The sedimentology and diagenesis of the Pendleside limestone group in the Craven Basin of Northern England. Available in 2 volumes.

This thesis describes the stratigraphy, sedimentology and diagenesis of the Pendleside Limestone (Asbian age), a sequence of limestones, shales and dolostones in the Clitheroe area of N. W. England. Field study of 19 measured sections indicates that it was deposited in a rhythmically subsiding basin (Craven Basin) because of movements on the Mid-Craven Fault which was active in Dinantian times. The sequence is up to 190m thick and consists mostly of distal turbidite deposits which have been reworked at horizons when sediment accumulation built up to the wave base. The original depositional fabric and mineralogy of the Pendleside Limestone Group has been extensively modified by diagenetic processes including cementation, authi­genesis, dolomitization and silicification.
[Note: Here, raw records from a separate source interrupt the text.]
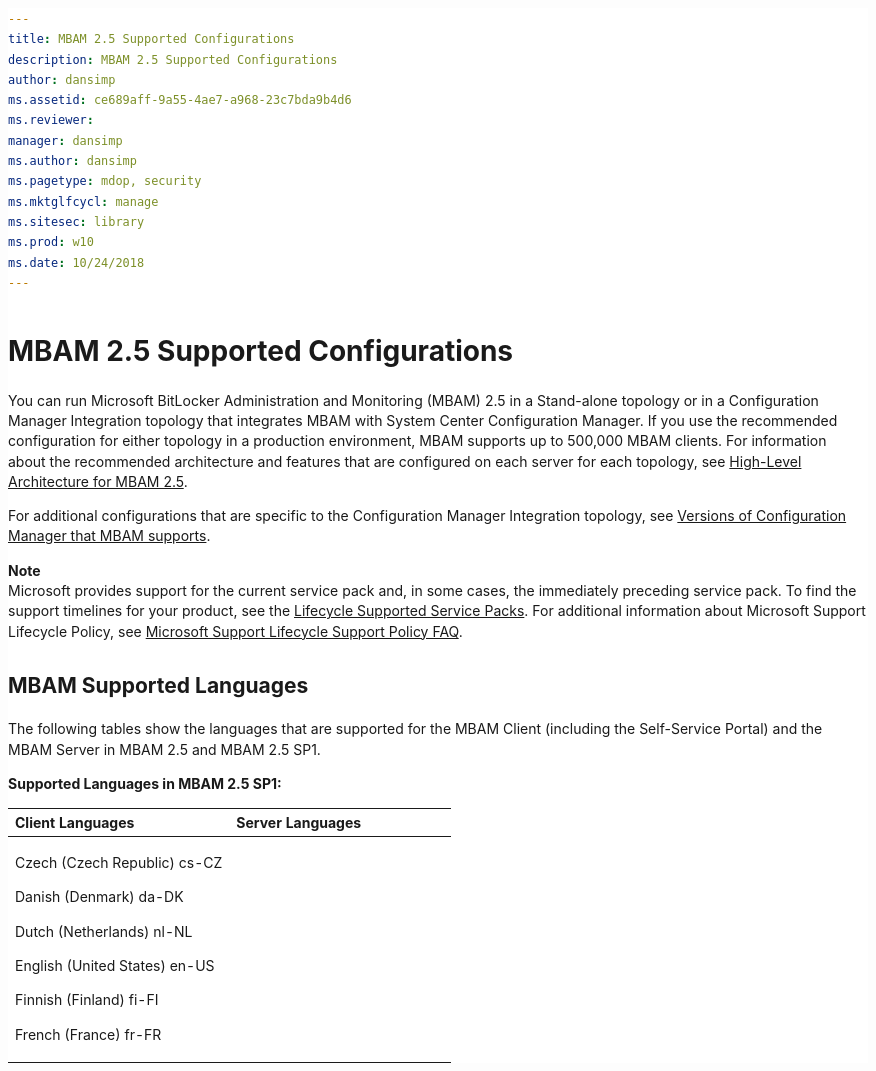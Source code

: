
 ```yaml
---
title: MBAM 2.5 Supported Configurations
description: MBAM 2.5 Supported Configurations
author: dansimp
ms.assetid: ce689aff-9a55-4ae7-a968-23c7bda9b4d6
ms.reviewer: 
manager: dansimp
ms.author: dansimp
ms.pagetype: mdop, security
ms.mktglfcycl: manage
ms.sitesec: library
ms.prod: w10
ms.date: 10/24/2018
---
```



# MBAM 2.5 Supported Configurations


You can run Microsoft BitLocker Administration and Monitoring (MBAM) 2.5 in a Stand-alone topology or in a Configuration Manager Integration topology that integrates MBAM with System Center Configuration Manager. If you use the recommended configuration for either topology in a production environment, MBAM supports up to 500,000 MBAM clients. For information about the recommended architecture and features that are configured on each server for each topology, see [High-Level Architecture for MBAM 2.5](high-level-architecture-for-mbam-25.md).

For additional configurations that are specific to the Configuration Manager Integration topology, see [Versions of Configuration Manager that MBAM supports](#bkmk-cm-ramreqs).

**Note**  
Microsoft provides support for the current service pack and, in some cases, the immediately preceding service pack. To find the support timelines for your product, see the [Lifecycle Supported Service Packs](https://go.microsoft.com/fwlink/p/?LinkId=31975). For additional information about Microsoft Support Lifecycle Policy, see [Microsoft Support Lifecycle Support Policy FAQ](https://go.microsoft.com/fwlink/p/?LinkId=31976).



## MBAM Supported Languages


The following tables show the languages that are supported for the MBAM Client (including the Self-Service Portal) and the MBAM Server in MBAM 2.5 and MBAM 2.5 SP1.

**Supported Languages in MBAM 2.5 SP1:**

<table>
<colgroup>
<col width="50%" />
<col width="50%" />
</colgroup>
<thead>
<tr class="header">
<th align="left">Client Languages</th>
<th align="left">Server Languages</th>
</tr>
</thead>
<tbody>
<tr class="odd">
<td align="left"><p>Czech (Czech Republic) cs-CZ</p>
<p>Danish (Denmark) da-DK</p>
<p>Dutch (Netherlands) nl-NL</p>
<p>English (United States) en-US</p>
<p>Finnish (Finland) fi-FI</p>
<p>French (France) fr-FR</p>
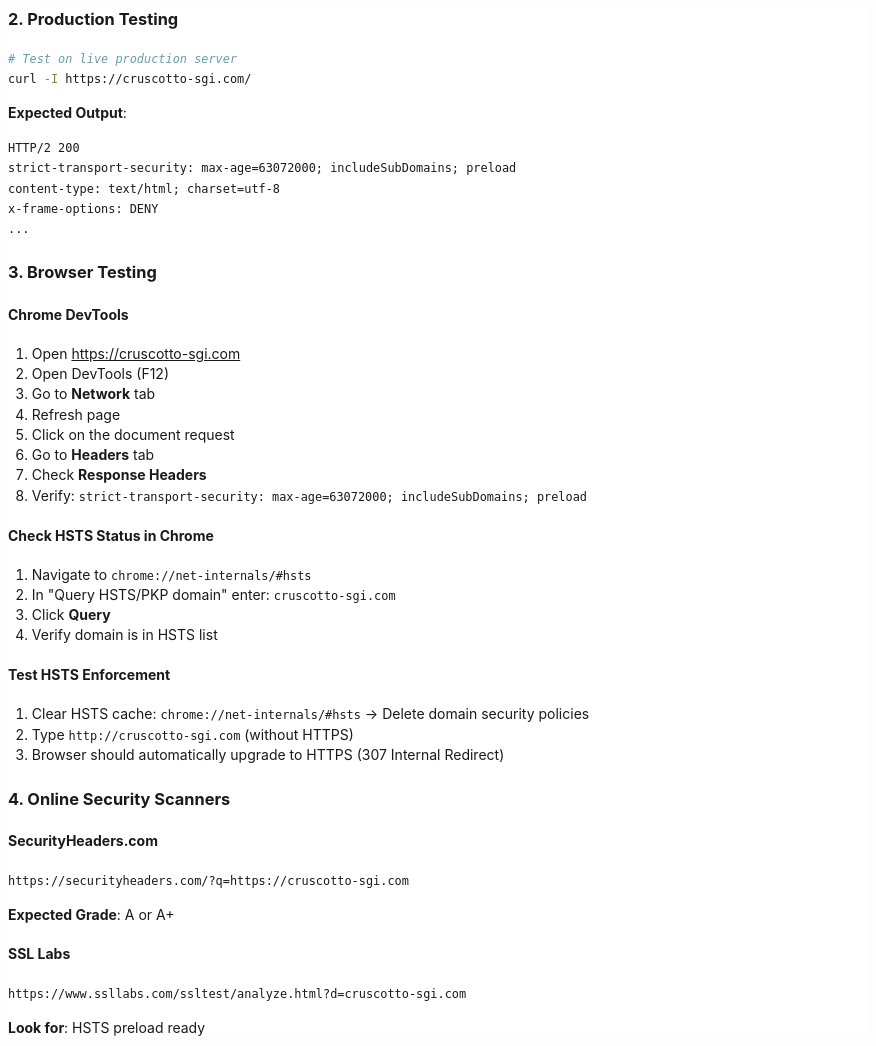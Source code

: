 ### 2. Production Testing

```bash
# Test on live production server
curl -I https://cruscotto-sgi.com/
```

**Expected Output**:
```http
HTTP/2 200
strict-transport-security: max-age=63072000; includeSubDomains; preload
content-type: text/html; charset=utf-8
x-frame-options: DENY
...
```

### 3. Browser Testing

#### Chrome DevTools
1. Open https://cruscotto-sgi.com
2. Open DevTools (F12)
3. Go to **Network** tab
4. Refresh page
5. Click on the document request
6. Go to **Headers** tab
7. Check **Response Headers**
8. Verify: `strict-transport-security: max-age=63072000; includeSubDomains; preload`

#### Check HSTS Status in Chrome
1. Navigate to `chrome://net-internals/#hsts`
2. In "Query HSTS/PKP domain" enter: `cruscotto-sgi.com`
3. Click **Query**
4. Verify domain is in HSTS list

#### Test HSTS Enforcement
1. Clear HSTS cache: `chrome://net-internals/#hsts` → Delete domain security policies
2. Type `http://cruscotto-sgi.com` (without HTTPS)
3. Browser should automatically upgrade to HTTPS (307 Internal Redirect)

### 4. Online Security Scanners

#### SecurityHeaders.com
```
https://securityheaders.com/?q=https://cruscotto-sgi.com
```

**Expected Grade**: A or A+

#### SSL Labs
```
https://www.ssllabs.com/ssltest/analyze.html?d=cruscotto-sgi.com
```

**Look for**: HSTS preload ready
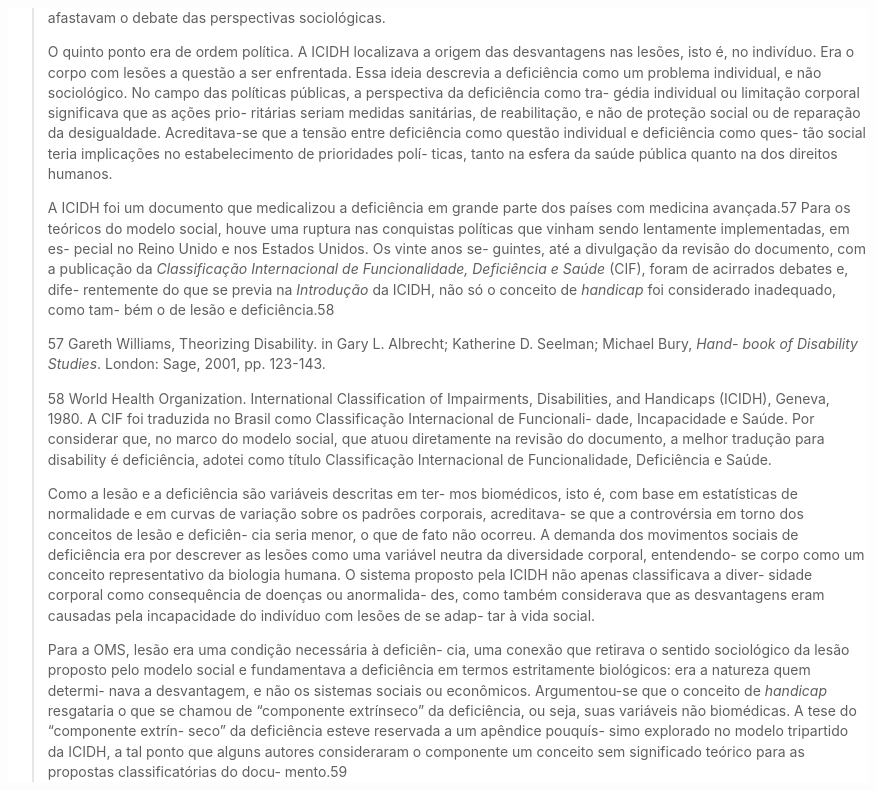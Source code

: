 > afastavam o debate das perspectivas sociológicas.
>
> O quinto ponto era de ordem política. A ICIDH localizava a origem das
> desvantagens nas lesões, isto é, no indivíduo. Era o corpo com lesões
> a questão a ser enfrentada. Essa ideia descrevia a deficiência como um
> problema individual, e não sociológico. No campo das políticas
> públicas, a perspectiva da deficiência como tra- gédia individual ou
> limitação corporal significava que as ações prio- ritárias seriam
> medidas sanitárias, de reabilitação, e não de proteção social ou de
> reparação da desigualdade. Acreditava-se que a tensão entre
> deficiência como questão individual e deficiência como ques- tão
> social teria implicações no estabelecimento de prioridades polí-
> ticas, tanto na esfera da saúde pública quanto na dos direitos
> humanos.
>
> A ICIDH foi um documento que medicalizou a deficiência em grande parte
> dos países com medicina avançada.57 Para os teóricos do modelo social,
> houve uma ruptura nas conquistas políticas que vinham sendo lentamente
> implementadas, em es- pecial no Reino Unido e nos Estados Unidos. Os
> vinte anos se- guintes, até a divulgação da revisão do documento, com
> a publicação da *Classificação Internacional de Funcionalidade,
> Deficiência e Saúde* (CIF), foram de acirrados debates e, dife-
> rentemente do que se previa na *Introdução* da ICIDH, não só o
> conceito de *handicap* foi considerado inadequado, como tam- bém o de
> lesão e deficiência.58
>
> 57 Gareth Williams, Theorizing Disability. in Gary L. Albrecht;
> Katherine D. Seelman; Michael Bury, *Hand- book of Disability
> Studies*. London: Sage, 2001, pp. 123-143.
>
> 58 World Health Organization. International Classification of
> Impairments, Disabilities, and Handicaps (ICIDH), Geneva, 1980. A CIF
> foi traduzida no Brasil como Classificação Internacional de
> Funcionali- dade, Incapacidade e Saúde. Por considerar que, no marco
> do modelo social, que atuou diretamente na revisão do documento, a
> melhor tradução para disability é deficiência, adotei como título
> Classificação Internacional de Funcionalidade, Deficiência e Saúde.
>
> Como a lesão e a deficiência são variáveis descritas em ter- mos
> biomédicos, isto é, com base em estatísticas de normalidade e em
> curvas de variação sobre os padrões corporais, acreditava- se que a
> controvérsia em torno dos conceitos de lesão e deficiên- cia seria
> menor, o que de fato não ocorreu. A demanda dos movimentos sociais de
> deficiência era por descrever as lesões como uma variável neutra da
> diversidade corporal, entendendo- se corpo como um conceito
> representativo da biologia humana. O sistema proposto pela ICIDH não
> apenas classificava a diver- sidade corporal como consequência de
> doenças ou anormalida- des, como também considerava que as
> desvantagens eram causadas pela incapacidade do indivíduo com lesões
> de se adap- tar à vida social.
>
> Para a OMS, lesão era uma condição necessária à deficiên- cia, uma
> conexão que retirava o sentido sociológico da lesão proposto pelo
> modelo social e fundamentava a deficiência em termos estritamente
> biológicos: era a natureza quem determi- nava a desvantagem, e não os
> sistemas sociais ou econômicos. Argumentou-se que o conceito de
> *handicap* resgataria o que se chamou de “componente extrínseco” da
> deficiência, ou seja, suas variáveis não biomédicas. A tese do
> “componente extrín- seco” da deficiência esteve reservada a um
> apêndice pouquís- simo explorado no modelo tripartido da ICIDH, a tal
> ponto que alguns autores consideraram o componente um conceito sem
> significado teórico para as propostas classificatórias do docu-
> mento.59
>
These processes have been studied using a wide variety of laboratory techniques. The carbonate cements of the PendIeside Limestone consist predominantly of ferroan calcite and non-ferroan calcite with microdolomite incIusions. The former is probably a stable replacement of original-high-magnesian calcite. Cementation was accompanied by the formation of authigenic albite and quartz. Much of the upper part of the Pendleside Limestone has been extensively dolomitized and chertified. Several distinct zones of dolomitization are found which increase in thickness and intensity towards the top of the Pendleside Limestone Group. The dolostone horizons correspond to coarser-grained lithologies deposited during periods of shallow water sedimentation. The composition of the dolomites changes from ferroan dolomite in the lower part of the Group to non-ferroan dolomite in the upper part. The low strontium and sodium content of the dolostones in association with the other evidence suggests that the dolomitization was brought about in an open system by the mixing of marine and fresh water in phreatic lens which were established at periodic intervals. The dolomitization was closely associated with chertification although this was initiated by the dissolution of siliceous spicules which provided the necessary source of silica.